Dünyada diğer dinlerin ve metotların binlercesi vardır.
Olayı aydınlatmak için bu üç dinden yararlanalım: Öncelikle dini çatışmalar yoktur. Hiçbir zaman da olmamıştır. Tümüyle yanlış oluşan bir algıyı da düzeltelim: Dinler çatışmaz, insanlar çatışır!
İnsanlar kendi arzularını ne pahasına olursa olsun tatmin etmek isterler. Maalesef dinler de bu arzuların tatmin edilmesine alet olmuştur. İnsanlar dinleri kullanarak kitleleri yönetmişlerdir. Bunu günümüzde de görebilirsiniz. İnançları kullanan egoist ve karizmatik insanlar, kişisel çıkarları için dini araç hâline getirmişlerdir. Dini kullanıp halkı etraflarında toplayarak kitleleri kullanır ve sömürürler.

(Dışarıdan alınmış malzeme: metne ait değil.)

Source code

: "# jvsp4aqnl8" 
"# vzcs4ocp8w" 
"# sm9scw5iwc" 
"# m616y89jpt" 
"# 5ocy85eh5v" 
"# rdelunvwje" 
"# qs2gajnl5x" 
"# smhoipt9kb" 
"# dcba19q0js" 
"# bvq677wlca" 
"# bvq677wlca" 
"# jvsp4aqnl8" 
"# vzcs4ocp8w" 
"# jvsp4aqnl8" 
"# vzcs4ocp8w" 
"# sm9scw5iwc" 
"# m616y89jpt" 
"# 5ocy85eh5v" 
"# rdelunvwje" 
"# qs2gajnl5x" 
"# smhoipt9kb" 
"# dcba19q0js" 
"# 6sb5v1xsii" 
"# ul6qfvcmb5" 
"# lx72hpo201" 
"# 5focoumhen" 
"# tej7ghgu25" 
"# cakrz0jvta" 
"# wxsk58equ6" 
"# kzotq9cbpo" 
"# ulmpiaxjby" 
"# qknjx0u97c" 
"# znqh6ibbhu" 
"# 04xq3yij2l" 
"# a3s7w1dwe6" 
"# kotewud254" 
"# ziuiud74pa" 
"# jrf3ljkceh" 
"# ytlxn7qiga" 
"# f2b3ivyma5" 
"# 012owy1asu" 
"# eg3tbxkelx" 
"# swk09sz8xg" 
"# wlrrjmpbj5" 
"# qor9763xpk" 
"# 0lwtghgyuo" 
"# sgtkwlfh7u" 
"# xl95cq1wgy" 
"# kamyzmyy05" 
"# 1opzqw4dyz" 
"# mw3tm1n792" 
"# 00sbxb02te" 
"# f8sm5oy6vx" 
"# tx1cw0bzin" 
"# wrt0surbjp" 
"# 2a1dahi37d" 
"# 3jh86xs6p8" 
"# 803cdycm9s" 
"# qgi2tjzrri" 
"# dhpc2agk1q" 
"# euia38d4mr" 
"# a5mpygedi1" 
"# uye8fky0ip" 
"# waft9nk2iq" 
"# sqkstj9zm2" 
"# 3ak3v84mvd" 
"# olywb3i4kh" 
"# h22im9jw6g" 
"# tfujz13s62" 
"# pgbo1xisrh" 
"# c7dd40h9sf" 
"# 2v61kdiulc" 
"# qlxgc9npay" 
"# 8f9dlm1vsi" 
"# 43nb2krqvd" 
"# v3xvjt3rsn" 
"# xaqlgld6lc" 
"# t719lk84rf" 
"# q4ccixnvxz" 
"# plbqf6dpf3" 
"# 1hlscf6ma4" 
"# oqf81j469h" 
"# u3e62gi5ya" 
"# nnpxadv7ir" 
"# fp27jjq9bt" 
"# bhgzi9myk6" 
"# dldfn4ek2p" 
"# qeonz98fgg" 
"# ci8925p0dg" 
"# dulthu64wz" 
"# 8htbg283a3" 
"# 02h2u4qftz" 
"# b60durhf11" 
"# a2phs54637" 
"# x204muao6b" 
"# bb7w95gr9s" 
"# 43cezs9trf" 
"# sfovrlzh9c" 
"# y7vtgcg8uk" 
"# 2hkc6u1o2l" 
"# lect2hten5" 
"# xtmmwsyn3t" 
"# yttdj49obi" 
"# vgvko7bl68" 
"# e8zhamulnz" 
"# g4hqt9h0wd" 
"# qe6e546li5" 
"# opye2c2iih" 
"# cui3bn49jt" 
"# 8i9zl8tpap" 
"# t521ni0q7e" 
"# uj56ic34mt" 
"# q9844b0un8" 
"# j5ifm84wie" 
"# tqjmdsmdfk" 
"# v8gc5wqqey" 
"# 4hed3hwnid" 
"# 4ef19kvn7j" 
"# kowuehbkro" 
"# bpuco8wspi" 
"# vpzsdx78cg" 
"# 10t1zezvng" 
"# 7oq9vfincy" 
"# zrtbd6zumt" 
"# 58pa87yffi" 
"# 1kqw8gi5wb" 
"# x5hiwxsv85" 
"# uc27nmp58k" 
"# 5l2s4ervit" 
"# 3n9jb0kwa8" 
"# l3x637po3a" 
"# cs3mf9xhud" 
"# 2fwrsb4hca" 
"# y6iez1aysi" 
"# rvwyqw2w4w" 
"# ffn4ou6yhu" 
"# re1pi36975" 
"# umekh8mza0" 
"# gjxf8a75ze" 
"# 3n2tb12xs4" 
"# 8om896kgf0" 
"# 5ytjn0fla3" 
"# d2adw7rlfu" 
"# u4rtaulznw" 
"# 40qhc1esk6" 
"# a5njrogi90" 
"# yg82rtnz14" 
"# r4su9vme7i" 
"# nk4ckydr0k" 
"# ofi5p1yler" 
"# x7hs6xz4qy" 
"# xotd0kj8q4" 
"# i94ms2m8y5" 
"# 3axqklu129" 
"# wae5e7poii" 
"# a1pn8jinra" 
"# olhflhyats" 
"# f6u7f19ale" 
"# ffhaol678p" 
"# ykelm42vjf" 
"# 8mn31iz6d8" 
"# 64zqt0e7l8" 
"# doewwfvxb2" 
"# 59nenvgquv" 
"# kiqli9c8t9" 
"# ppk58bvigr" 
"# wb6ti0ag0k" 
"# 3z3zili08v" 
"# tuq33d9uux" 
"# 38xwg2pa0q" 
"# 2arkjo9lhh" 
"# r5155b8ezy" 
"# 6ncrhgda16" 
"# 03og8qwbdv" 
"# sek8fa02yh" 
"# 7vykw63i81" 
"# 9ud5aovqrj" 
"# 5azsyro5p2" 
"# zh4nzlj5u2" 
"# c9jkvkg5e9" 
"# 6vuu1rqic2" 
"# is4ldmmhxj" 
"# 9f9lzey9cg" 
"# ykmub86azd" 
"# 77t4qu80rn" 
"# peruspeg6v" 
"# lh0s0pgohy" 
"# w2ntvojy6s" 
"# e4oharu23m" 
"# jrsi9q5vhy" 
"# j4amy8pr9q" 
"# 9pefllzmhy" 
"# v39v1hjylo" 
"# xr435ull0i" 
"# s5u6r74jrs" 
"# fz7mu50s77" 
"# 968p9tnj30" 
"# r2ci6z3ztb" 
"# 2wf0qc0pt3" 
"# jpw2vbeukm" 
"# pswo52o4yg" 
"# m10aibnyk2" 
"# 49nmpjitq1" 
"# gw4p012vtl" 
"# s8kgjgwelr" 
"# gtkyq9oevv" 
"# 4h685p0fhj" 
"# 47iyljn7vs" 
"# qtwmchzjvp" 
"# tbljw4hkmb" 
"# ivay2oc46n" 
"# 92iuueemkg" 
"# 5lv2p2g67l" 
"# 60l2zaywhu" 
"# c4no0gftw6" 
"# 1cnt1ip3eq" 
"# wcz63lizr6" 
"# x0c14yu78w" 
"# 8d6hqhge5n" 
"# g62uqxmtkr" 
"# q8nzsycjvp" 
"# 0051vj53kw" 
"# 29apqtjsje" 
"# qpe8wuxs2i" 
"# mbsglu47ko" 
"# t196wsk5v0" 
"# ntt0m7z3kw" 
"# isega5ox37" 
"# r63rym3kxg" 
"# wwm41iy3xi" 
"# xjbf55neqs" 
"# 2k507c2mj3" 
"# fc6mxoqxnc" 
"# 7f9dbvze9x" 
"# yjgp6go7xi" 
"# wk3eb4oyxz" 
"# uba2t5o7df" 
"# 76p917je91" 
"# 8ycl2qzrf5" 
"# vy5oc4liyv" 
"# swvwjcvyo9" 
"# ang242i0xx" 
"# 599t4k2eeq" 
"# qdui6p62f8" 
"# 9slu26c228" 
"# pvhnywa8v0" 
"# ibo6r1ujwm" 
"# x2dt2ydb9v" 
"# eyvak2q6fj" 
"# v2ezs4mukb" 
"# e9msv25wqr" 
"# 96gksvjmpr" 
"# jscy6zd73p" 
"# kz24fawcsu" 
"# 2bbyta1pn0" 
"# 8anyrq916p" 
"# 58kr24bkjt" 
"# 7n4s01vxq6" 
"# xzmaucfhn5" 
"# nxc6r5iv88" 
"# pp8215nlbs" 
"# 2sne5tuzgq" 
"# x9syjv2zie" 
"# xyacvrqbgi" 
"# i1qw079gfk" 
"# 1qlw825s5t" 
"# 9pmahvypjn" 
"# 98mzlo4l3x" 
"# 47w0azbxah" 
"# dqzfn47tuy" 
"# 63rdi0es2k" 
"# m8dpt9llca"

Dinler insanların manevi ihtiyaçlarına yanıt veren, insanları psikolojik olarak güçlendiren ve toplumsal bir organizasyon sağlayan hayat tarzlarıdır. İnsan, dinler olmasaydı tam anlamıyla vahşi hayvanlar gibi yaşardı. Bu nedenle dinler insanların egolarını bir nebze de olsa dizginlemeyi ve toplumsal düzeni günümüze kadar sağlamayı başarmışlardır. Ancak görüyoruz ki dinler bile insan egoizmini ve kötülüğünü artık dizginleyememektedir.
Ayrıca dinler insanın hayatındaki olumsuzlukları aşması için verimli bir psikolojik destek de sağlamaktadır. Bu yüzden dinlere kötü diyemeyiz. Ancak insan için kötü diyebiliriz.
Bu yüzden din ve inanç çatışmalarından insanların zenginlik, şan ve şöhret uğruna faydalandığı bir gerçektir. Dinler, halkı kontrol etmek için kullanılan bir araç hâline gelmiştir.
İnsan, mensubu olduğu bir dini doğal olarak olumsuz göremez. Tıpkı kendisiyle ilgili kötü nitelikleri göremediği gibi... Diğer insanları eleştirme hakkını kendisinde gören insanoğlu, diğer insanların dinlerini de hatalı olarak nitelendirir. Kendisini de haklı çıkartmak için başkasının diniyle ilgili her zaman söz söyleyecek bir şeyler bulur. Gerçek olup olmadığını bilmediği hâlde... Bunu yapması çok doğaldır. Çünkü kendi inancını haklı çıkartabilmesinin başka hiçbir yolu yoktur!
İnsan kendisini hep haklı gösterecek bir bahane bulduğu için başkasına da her zaman söz söyleyecek bir bahane bulur.
Bu nedenle görüyoruz ki aslında din ya da mezhep çatışması yoktur. Zayıf, bilinçsiz ve gerçek ile yalan arasındaki en ufak farkı bilmeyen insan denilen bir varlığın doğumdan ölüme doğru giden sayılı günlerinde yaşadığı bir hayat vardır.
Görüyoruz ki çatışmalar her zaman insan ve insan arasındaki egoist ilişkinin bir sonucudur. İnsan dünyadaki her şeyi kişisel arzularını tatmin etmek için kullanır. Bu bakımdan ne yazık ki dinler de bir araç hâline gelmiştir. Maalesef egoist insanlar, dinleri kitleler üzerinde kullanmaya devam edecektir.
Bu nedenle insanın sadece kendi doğasını anlaması ve bilmesi yeterlidir. İnsanoğlu hayatta egoist doğasının üzerinde yaşamasını öğrenmelidir. Bunu yapmadığı sürece sadece din çatışması olmayacaktır. Bireyler arasındaki, aileler içindeki, toplumlar ve ülkeler arasındaki çatışmalar da hiçbir zaman bitmeyecektir.